Os dilemas das lutas específicas em um mundo de exploração
"As demandas das mulheres, Gays e
negros não podem - sob pena de encurtarem seus horizontes - estar
desvinculadas das lutas pela transformação social", escreve Gilberto Maringoni, doutor em História Social pela Universidade de São Paulo (USP)m em artigo publicado por Carta Maior, 13-01-2016.
Eis o artigo.
Uma das principais dificuldades nas disputas políticas é determinar aquilo que Mao Tsetung denominava de “contradição principal”.

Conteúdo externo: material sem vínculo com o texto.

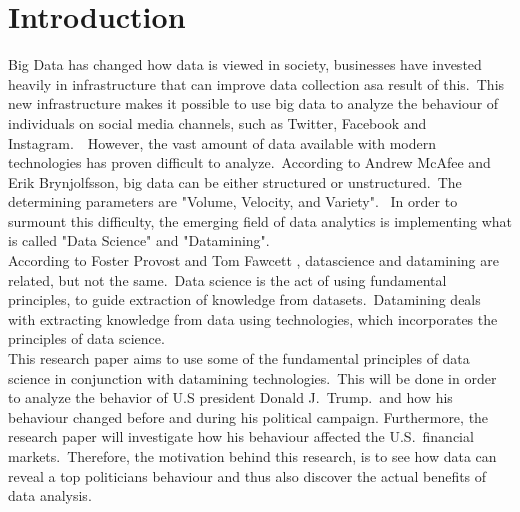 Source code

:\documentclass[12pt]{article}
\begin{document}
\cleardoublepage %



















\color{NavyBlue} \section{Introduction} \label{sec:intro}

\color {black}

Big Data has changed how data is viewed in society, businesses have invested heavily in infrastructure that can improve data collection asa result of this.\ This new infrastructure makes it possible to use big data to analyze the behaviour of individuals on social media channels, such as Twitter, Facebook and Instagram.\ \citep{foster}\ However, the vast amount of data available with modern technologies has proven difficult to analyze.\ According to Andrew McAfee and Erik Brynjolfsson, big data can be either structured or unstructured.\ The determining parameters are "Volume, Velocity, and Variety". \citep{velocity}\ In order to surmount  this difficulty,  the emerging field of data analytics is implementing what is called "Data Science" and "Datamining".\ \\

According to Foster Provost and Tom Fawcett , datascience and datamining are related, but not the same.\  Data science is the act of using fundamental principles, to guide extraction of knowledge from datasets.\ Datamining deals with extracting knowledge from data using technologies, which incorporates the principles of data science.\ \citep{foster} \\

This research paper aims to use some of the fundamental principles of data science in conjunction with datamining technologies.\ This will be done in order to analyze the behavior of U.S president Donald J.\ Trump.\ and how his behaviour changed before and during his political campaign. Furthermore, the research paper will investigate how  his behaviour affected the U.S.\ financial markets.\ Therefore, the motivation behind this research, is to see how data can reveal a top politicians behaviour and thus also discover the actual benefits of data analysis. 
\end{document}
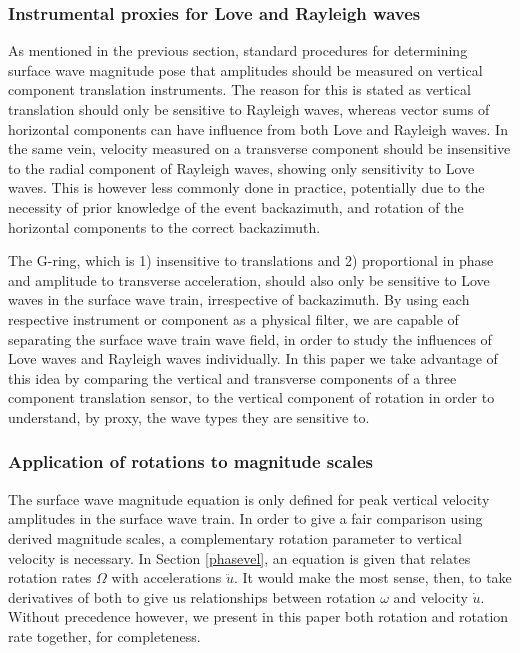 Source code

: \documentclass{gji}
\begin{document}
\subsubsection{Instrumental proxies for Love and Rayleigh waves}
As mentioned in the previous section, standard procedures for determining surface wave magnitude pose that amplitudes should be measured on vertical component translation instruments. The reason for this is stated as vertical translation should only be sensitive to Rayleigh waves, whereas vector sums of horizontal components can have influence from both Love and Rayleigh waves. In the same vein, velocity measured on a transverse component should be insensitive to the radial component of Rayleigh waves, showing only sensitivity to Love waves. This is however less commonly done in practice, potentially due to the necessity of prior knowledge of the event backazimuth, and rotation of the horizontal components to the correct backazimuth. 

The G-ring, which is 1) insensitive to translations and 2) proportional in phase and amplitude to transverse acceleration, should also only be sensitive to Love waves in the surface wave train, irrespective of backazimuth.  
By using each respective instrument or component as a physical filter, we are capable of separating the surface wave train wave field, in order to study the influences of Love waves and Rayleigh waves individually. In this paper we take advantage of this idea by comparing the vertical and transverse components of a three component translation sensor, to the vertical component of rotation in order to understand, by proxy, the wave types they are sensitive to.

\subsubsection{Application of rotations to magnitude scales}
The surface wave magnitude equation is only defined for peak vertical velocity amplitudes in the surface wave train. In order to give a fair comparison using derived magnitude scales, a complementary rotation parameter to vertical velocity is necessary. In Section \ref{phasevel}, an equation is given that relates rotation rates $\Omega$ with accelerations $\ddot{u}$. It would make the most sense, then, to take derivatives of both to give us relationships between rotation $\omega$ and velocity $\dot{u}$. Without precedence however, we present in this paper both rotation and rotation rate together, for completeness.
\end{document}
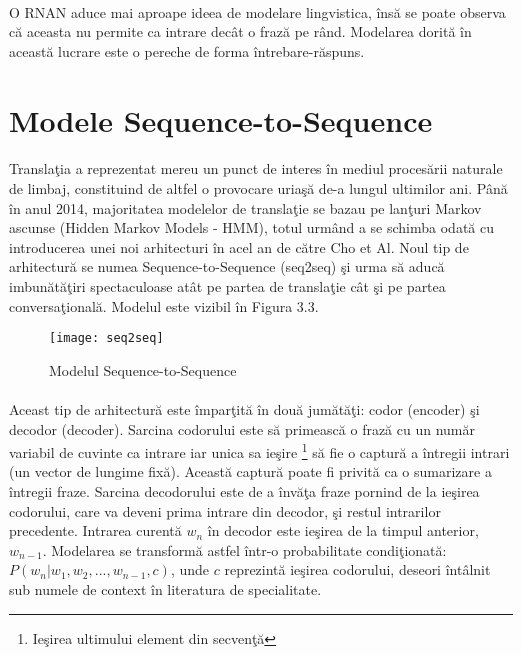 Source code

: \paragraph{}
O RNAN aduce mai aproape ideea de modelare lingvistica, \^ ins\u a se poate observa c\u a aceasta nu permite ca intrare dec\^ at o fraz\u a pe r\^ and. Modelarea dorit\u a \^ in aceast\u a lucrare este o pereche de forma \^ intrebare-r\u aspuns.

\section{Modele Sequence-to-Sequence}

\paragraph{}
Transla\c tia a reprezentat mereu un punct de interes \^ in mediul proces\u arii naturale de limbaj, constituind de altfel o provocare uria\c s\u a de-a lungul ultimilor ani. P\^ an\u a \^ in anul 2014, majoritatea modelelor de transla\c tie se bazau pe lan\c turi Markov ascunse (Hidden Markov Models - HMM), totul urm\^ and a se schimba odat\u a cu introducerea unei noi arhitecturi \^ in acel an de c\u atre Cho et Al. Noul tip de arhitectur\u a se numea Sequence-to-Sequence (seq2seq) \c si urma s\u a aduc\u a imbun\u at\u a\c tiri spectaculoase at\^ at pe partea de transla\c tie c\^ at \c si pe partea conversa\c tional\u a. Modelul este vizibil \^ in Figura 3.3.

\begin{figure}[H]
\centering
\texttt{[image: seq2seq]}
\caption{Modelul Sequence-to-Sequence}
\end{figure}

\paragraph{}
Aceast tip de arhitectur\u a este \^ impar\c tit\u a \^ in dou\u a jum\u at\u a\c ti: codor (encoder) \c si decodor (decoder). Sarcina codorului este s\u a primeasc\u a o fraz\u a cu un num\u ar variabil de cuvinte ca intrare iar unica sa ie\c sire \footnote{Ie\c sirea ultimului element din secven\c t\u a} s\u a fie o captur\u a a \^ intregii intrari (un vector de lungime fix\u a). Aceast\u a captur\u a poate fi privit\u a ca o sumarizare a \^ intregii fraze. Sarcina decodorului este de a \^ inv\u a\c ta fraze pornind de la ie\c sirea codorului, care va deveni prima intrare din decodor, \c si restul intrarilor precedente. Intrarea curent\u a \(w_{n}\) \^ in decodor este ie\c sirea de la timpul anterior, \(w_{n-1}\). Modelarea se transform\u a astfel \^ intr-o probabilitate condi\c tionat\u a: \(P(w_{n} | w_{1}, w_{2},..., w_{n-1}, c)\), unde \(c\) reprezint\u a ie\c sirea codorului, deseori \^ int\^ alnit sub numele de context \^ in literatura de specialitate.

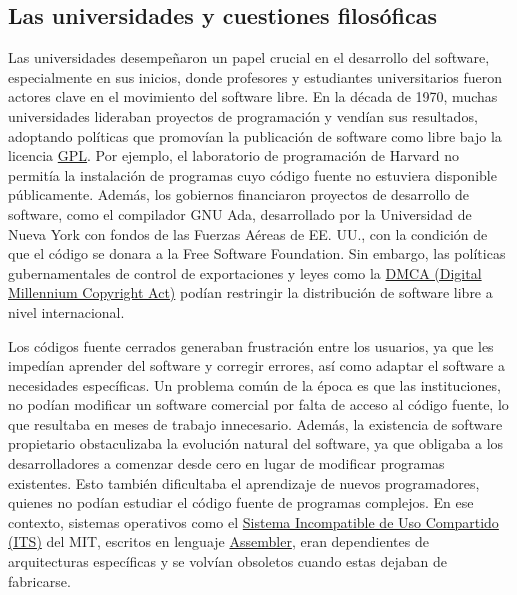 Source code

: \documentclass[a4paper,12pt]{article}
\begin{document}
\subsection{Las universidades y cuestiones filosóficas} Las universidades
desempeñaron un papel crucial en el desarrollo del software, especialmente en
sus inicios, donde profesores y estudiantes universitarios fueron actores clave
en el movimiento del software libre. En la década de 1970, muchas universidades
lideraban proyectos de programación y vendían sus resultados, adoptando
políticas que promovían la publicación de software como libre bajo la licencia
\hyperlink{gpl}{GPL}. Por ejemplo, el laboratorio de programación de Harvard no
permitía la instalación de programas cuyo código fuente no estuviera disponible
públicamente. Además, los gobiernos financiaron proyectos de desarrollo de
software, como el compilador GNU Ada, desarrollado por la Universidad de Nueva
York con fondos de las Fuerzas Aéreas de EE. UU., con la condición de que el
código se donara a la Free Software Foundation. Sin embargo, las políticas
gubernamentales de control de exportaciones y leyes como la \hyperlink{dmca}{DMCA
(Digital Millennium Copyright Act)} podían restringir la distribución de
software libre a nivel internacional.

Los códigos fuente cerrados generaban frustración entre los usuarios, ya que les
impedían aprender del software y corregir errores, así como adaptar el software
a necesidades específicas. Un problema común de la época es que las
instituciones, no podían modificar un software comercial por falta de acceso al
código fuente, lo que resultaba en meses de trabajo innecesario. Además, la
existencia de software propietario obstaculizaba la evolución natural del
software, ya que obligaba a los desarrolladores a comenzar desde cero en lugar
de modificar programas existentes. Esto también dificultaba el aprendizaje de
nuevos programadores, quienes no podían estudiar el código fuente de programas
complejos. En ese contexto, sistemas operativos como el \hyperlink{its}{Sistema
Incompatible de Uso Compartido (ITS)} del MIT, escritos en lenguaje
\hyperlink{assembler}{Assembler}, eran dependientes de arquitecturas específicas
y se volvían obsoletos cuando estas dejaban de fabricarse. 
\end{document}
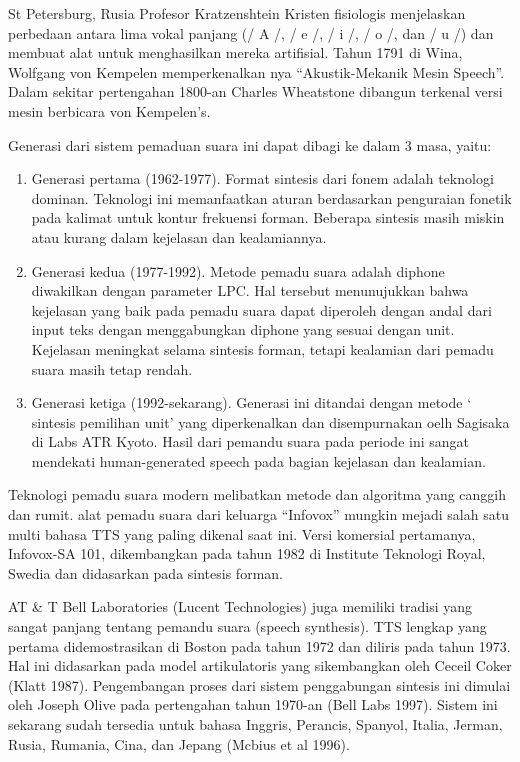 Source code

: St Petersburg, Rusia Profesor Kratzenshtein Kristen  fisiologis menjelaskan perbedaan antara lima vokal panjang  (/ A /, / e /, / i /, / o /, dan / u /) dan membuat alat untuk menghasilkan  mereka artifisial. Tahun 1791 di Wina, Wolfgang von Kempelen memperkenalkan nya “Akustik-Mekanik Mesin Speech”. Dalam  sekitar pertengahan 1800-an Charles Wheatstone dibangun terkenal  versi mesin berbicara von Kempelen’s.

Generasi dari sistem pemaduan suara ini dapat dibagi ke dalam 3 masa, yaitu:

\begin{enumerate}
\item Generasi pertama (1962-1977). Format sintesis dari fonem adalah teknologi dominan. Teknologi ini memanfaatkan aturan berdasarkan penguraian fonetik pada kalimat untuk kontur frekuensi forman. Beberapa sintesis masih miskin atau kurang dalam kejelasan dan kealamiannya.
\item Generasi kedua (1977-1992). Metode pemadu suara adalah diphone diwakilkan  dengan parameter LPC. Hal tersebut menunujukkan bahwa kejelasan yang baik pada pemadu suara dapat diperoleh dengan andal dari input teks dengan menggabungkan diphone yang sesuai dengan unit. Kejelasan meningkat selama sintesis forman, tetapi kealamian dari pemadu suara masih tetap rendah.
\item Generasi ketiga (1992-sekarang). Generasi ini ditandai dengan metode ‘ sintesis pemilihan unit’ yang diperkenalkan dan disempurnakan oelh Sagisaka di Labs ATR Kyoto. Hasil dari pemandu suara pada periode ini sangat mendekati human-generated speech pada bagian kejelasan dan kealamian.
\end{enumerate}

Teknologi pemadu suara modern melibatkan metode dan algoritma yang canggih dan rumit. alat pemadu suara  dari keluarga “Infovox” mungkin mejadi salah satu multi bahasa TTS yang paling dikenal saat ini. Versi komersial pertamanya, Infovox-SA 101, dikembangkan pada tahun 1982 di Institute Teknologi Royal, Swedia dan didasarkan pada sintesis forman.

AT \& T Bell Laboratories (Lucent Technologies) juga memiliki tradisi yang sangat panjang tentang pemandu suara (speech synthesis). TTS lengkap yang pertama didemostrasikan di Boston pada tahun 1972 dan diliris pada tahun 1973. Hal ini didasarkan pada model artikulatoris yang sikembangkan oleh Ceceil Coker (Klatt 1987). Pengembangan proses dari sistem penggabungan sintesis ini dimulai oleh Joseph Olive pada pertengahan tahun 1970-an (Bell Labs 1997). Sistem ini sekarang sudah tersedia untuk bahasa Inggris, Perancis, Spanyol, Italia, Jerman, Rusia, Rumania, Cina, dan Jepang (Mcbius et al 1996).

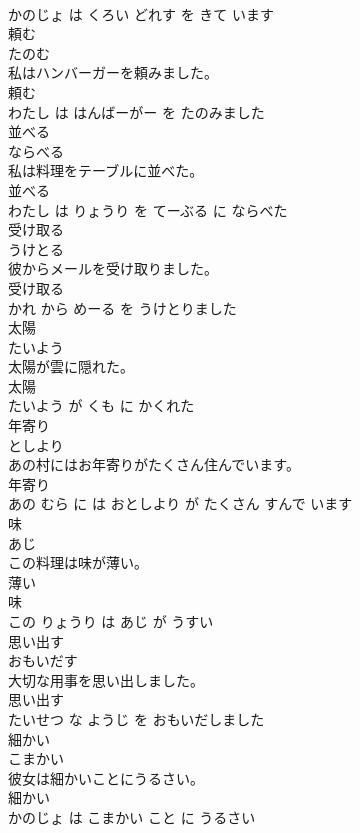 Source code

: \documentclass[8pt]{extreport}
\begin{document}
\begin{CJK}{UTF8}{min}
\\	かのじょ は くろい どれす を きて います			
\\	頼む	
\\	たのむ			
\\	私はハンバーガーを頼みました。	
\\	頼む 
\\	わたし は はんばーがー を たのみました			
\\	並べる	
\\	ならべる			
\\	私は料理をテーブルに並べた。	
\\	並べる 
\\	わたし は りょうり を てーぶる に ならべた			
\\	受け取る	
\\	うけとる			
\\	彼からメールを受け取りました。	
\\	受け取る 
\\	かれ から めーる を うけとりました			
\\	太陽	
\\	たいよう			
\\	太陽が雲に隠れた。	
\\	太陽 
\\	たいよう が くも に かくれた			
\\	年寄り	
\\	としより			
\\	あの村にはお年寄りがたくさん住んでいます。	
\\	年寄り 
\\	あの むら に は おとしより が たくさん すんで います			
\\	味	
\\	あじ			
\\	この料理は味が薄い。	
\\	薄い 
\\	味 
\\	この りょうり は あじ が うすい			
\\	思い出す	
\\	おもいだす			
\\	大切な用事を思い出しました。	
\\	思い出す 
\\	たいせつ な ようじ を おもいだしました			
\\	細かい	
\\	こまかい			
\\	彼女は細かいことにうるさい。	
\\	細かい 
\\	かのじょ は こまかい こと に うるさい			

\end{CJK}
\end{document}
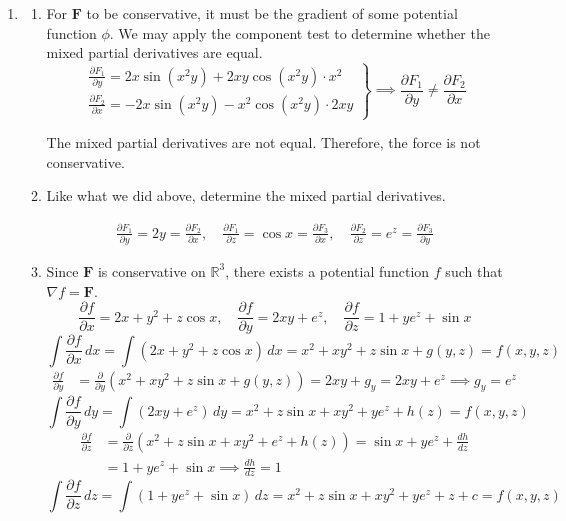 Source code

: \documentclass[a4paper, 12pt]{article}
\begin{document}
\begin{enumerate}[leftmargin=*,label=\textbf{\arabic*.}]
\item \begin{enumerate}[leftmargin=*,label=\textbf{\alph*.}]
\item For $\mathbf{F}$ to be conservative, it must be the gradient of some potential function $\phi$. We may apply the component test to determine whether the mixed partial derivatives are equal.
\[
\left.
\begin{array}{l}
\displaystyle\frac{\partial{F}_1}{\partial y}=2x\sin\left(x^2y\right)+2xy\cos\left(x^2y\right)\cdot x^2\\[1em]
\displaystyle\frac{\partial{F}_2}{\partial x}=-2x\sin\left(x^2y\right)-x^2\cos\left(x^2y\right)\cdot 2xy
\end{array}\right\}\implies\displaystyle\frac{\partial{F}_1}{\partial y}\neq\displaystyle\frac{\partial{F}_2}{\partial x}
\]

The mixed partial derivatives are not equal. Therefore, the force is not conservative.

\item Like what we did above, determine the mixed partial derivatives.

\[
\begin{array}{c}
\displaystyle\frac{\partial{F}_1}{\partial y}=2y=\frac{\partial{F}_2}{\partial x},\quad\frac{\partial{F}_1}{\partial z}=\cos x=\frac{\partial{F}_3}{\partial x},\quad\frac{\partial{F}_2}{\partial z}={e}^z=\frac{\partial{F}_3}{\partial y}
\end{array}
\]

\item Since $\mathbf{F}$ is conservative on $\mathbb{R}^3$, there exists a potential function $f$ such that $\nabla f=\mathbf{F}$.
\[\frac{\partial f}{\partial x}=2x+y^2+z\cos x,\quad\frac{\partial f}{\partial y}=2xy+{e}^z,\quad\frac{\partial f}{\partial z}=1+y{e}^z+\sin x\]
\[\int\frac{\partial f}{\partial x}\,dx=\int\left(2x+y^2+z\cos x\right)\,dx=x^2+xy^2+z\sin x+g(y,z)=f(x,y,z)\]
\begin{align*}\frac{\partial f}{\partial y}&=\frac{\partial}{\partial y}\left(x^2+xy^2+z\sin x+g(y,z)\right)=2xy+g_y=2xy+{e}^z\implies g_y={e}^z\end{align*}
\[\int\frac{\partial f}{\partial y}\,dy=\int\left(2xy+{e}^z\right)\,dy=x^2+z\sin x+xy^2+y{e}^z+h(z)=f(x,y,z)\]
\begin{align*}\frac{\partial f}{\partial z}&=\frac{\partial}{\partial z}\left(x^2+z\sin x+xy^2+{e}^z+h(z)\right)=\sin x+y{e}^z+\frac{dh}{dz}\\[1em]&=1+y{e}^z+\sin x\implies\frac{dh}{dz}=1\end{align*}
\[\int\frac{\partial f}{\partial z}\,dz=\int\left(1+y{e}^z+\sin x\right)\,dz=x^2+z\sin x+xy^2+y{e}^z+z+c=f(x,y,z)\]


\end{enumerate}
\end{enumerate}
\end{document}
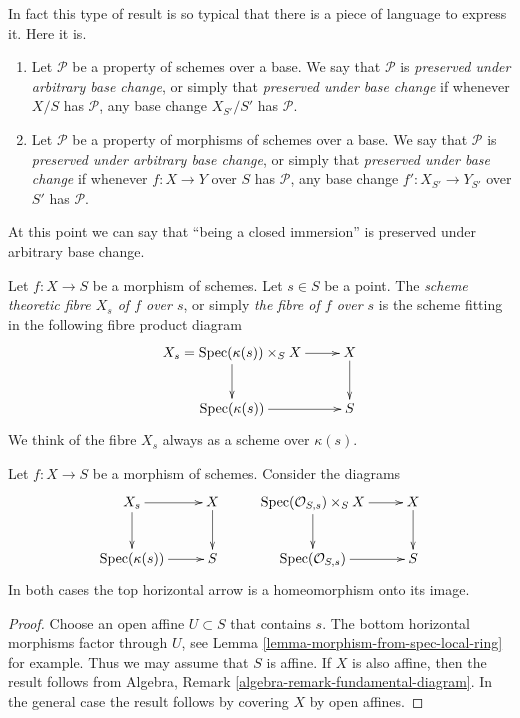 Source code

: \noindent
In fact this type of result is so typical that there is a
piece of language to express it. Here it is.

\begin{definition}
\label{definition-preserved-by-base-change}
\begin{enumerate}
\item Let $\mathcal{P}$ be a property of schemes over a base.
We say that $\mathcal{P}$ is {\it preserved under arbitrary base change},
or simply that {\it preserved under base change} if whenever $X/S$
has $\mathcal{P}$, any base change $X_{S'}/S'$ has $\mathcal{P}$.
\item Let $\mathcal{P}$ be a property of morphisms of schemes over a base.
We say that $\mathcal{P}$ is {\it preserved under arbitrary base change},
or simply that {\it preserved under base change} if whenever
$f : X \to Y$ over $S$ has $\mathcal{P}$, any base change
$f' : X_{S'} \to Y_{S'}$ over $S'$ has $\mathcal{P}$.
\end{enumerate}
\end{definition}

\noindent
At this point we can say that ``being a closed immersion'' is
preserved under arbitrary base change.

\begin{definition}
\label{definition-fibre}
Let $f : X \to S$ be a morphism of schemes.
Let $s \in S$ be a point.
The {\it scheme theoretic fibre $X_s$ of $f$ over $s$},
or simply {\it the fibre of $f$ over $s$}
is the scheme fitting in the following fibre product diagram
$$
\xymatrix{
X_s = \text{Spec}(\kappa(s)) \times_S X \ar[r] \ar[d] &
X \ar[d] \\
\text{Spec}(\kappa(s)) \ar[r] &
S
}
$$
We think of the fibre $X_s$ always as a scheme over $\kappa(s)$.
\end{definition}

\begin{lemma}
\label{lemma-fibre-topological}
Let $f : X \to S$ be a morphism of schemes.
Consider the diagrams
$$
\xymatrix{
X_s \ar[r] \ar[d] &
X \ar[d] &
\text{Spec}(\mathcal{O}_{S, s}) \times_S X \ar[r] \ar[d] &
X \ar[d]
\\
\text{Spec}(\kappa(s)) \ar[r] &
S &
\text{Spec}(\mathcal{O}_{S, s}) \ar[r] &
S
}
$$
In both cases the top horizontal arrow is a homeomorphism
onto its image.
\end{lemma}

\begin{proof}
Choose an open affine $U \subset S$ that contains $s$.
The bottom horizontal morphisms factor through $U$, see
Lemma \ref{lemma-morphism-from-spec-local-ring} for example.
Thus we may assume that $S$ is affine. If $X$ is also affine, then
the result follows from
Algebra, Remark \ref{algebra-remark-fundamental-diagram}.
In the general case the result follows by covering $X$ by open affines.
\end{proof}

Ou seja, em meio a um emaranhado de
crises, injustiças, problemas, insuficiências, violências etc., é sempre
necessário verificar os interesses maiores em jogo e o que está
subordinado a uma contenda central. Isso não significa negar as
especificidades, mas potencializá-las.
Desde que as lutas dos trabalhadores
afloraram de forma mais escancarada e amadurecida, a partir de 1848 na
França, as demandas de determinados segmentos entre os explorados
procurou ser examinada, pela esquerda, dentro de um universo maior, o da
exploração capitalista.
E desde lá – ou de antes– as lutas das
mulheres, dos negros, contra a exploração do trabalho infantil etc etc.
sempre foram enfrentadas no bojo de uma refrega mais universal.
Mulheres e negros - O próprio Dia Internacional da Mulher refere-se – como é amplamente conhecido – às lutas operárias a partir de 1857, nos EUA. A Revolução Russa – que consagrou de forma pioneira vários direitos femininos – começou com uma manifestação das mulheres na fábrica de tratores Putilov, na então Petrogrado. A greve de 1917, em São Paulo, também teve seu estopim na luta por creches.
No caso dos negros, o Brasil já tinha uma imprensa específica desde os anos 1850. O Partido Comunista Brasileiro foi o primeiro a apresentar um operário negro como candidato a presidente da República, em 1927. Era Minervino Oliveira, marmorista do Rio de Janeiro.
Mais recente - No caso dos homossexuais, pelo extremo preconceito social, as organizações surgiram muito mais recentemente e se difundiram a partir dos anos 1960.
Todas, absolutamente todas essas
demandas não podem – sob pena de encurtarem seus horizontes – estar
desvinculadas das lutas pela transformação social.
Já vi muitos militantes sérios do movimento negro exaltarem os ex-secretários de Estado Colin Powell e Condolezza Rice apenas por serem negros, abstraindo o fato ambos integrarem a equipe dos falcões do governo Bush. Claro que a nomeação de Rice e Powell representa mudanças no establishment estadunidense.
Mas é preciso ir devagar com o andor.
Patética, nessa senda, foi a exaltação recente da ministra e latifundiária Katia Abreu, como campeã do feminismo por jogar uma taça de vinho no senador José Serra.
Conquistas em Israel -
Falo isso tudo para comentar as propaladas conquistas democráticas para
os homossexuais na sociedade israelense, que suscitaram acalorados
debates nos últimos dias.
É preciso ter em conta que um ganho específico não pode tirar de cena o contexto geral.Vamos lembrar.
Os operários italianos e alemães, no final da década de 1930, obtiveram conquistas e confortos impensáveis em décadas anteriores e em comparação a outros países europeus. A melhoria em itens como estabilidade no emprego, assistência social, bons salários e moradia eram reais. Apesar disso, eram direitos assegurados apenas a italianos ou alemães, no âmbito social de uma crescente onda racista e de intolerância xenófoba.
As conquistas dos homossexuais em Israel estão quilômetros à frente da situação de outros países da região. Em alguns deles, vive-se uma realidade existente na Inglaterra até os anos 1960: ser gay é motivo de dura perseguição. Em alguns casos, de prisão e morte. É um atraso.
Os gays com direitos assegurados em Israel são os gays judeus. É um avanço. Mas gays árabes, palestinos e muçulmanos não têm vida fácil no país e nos territórios ocupados. Não por serem gays, mas por sua condição étnico-religiosa. Antes de serem homossexuais são diferentes.
São processos complexos, que precisam ser debatidos amplamente – e com cabeça fria - pela esquerda e por setores democráticos da sociedade brasileira.
O tema de segmentos específicos só se torna vitorioso quando sensibiliza amplamente a sociedade. Para isso, as demandas precisam ser abertas, generosas e solidárias.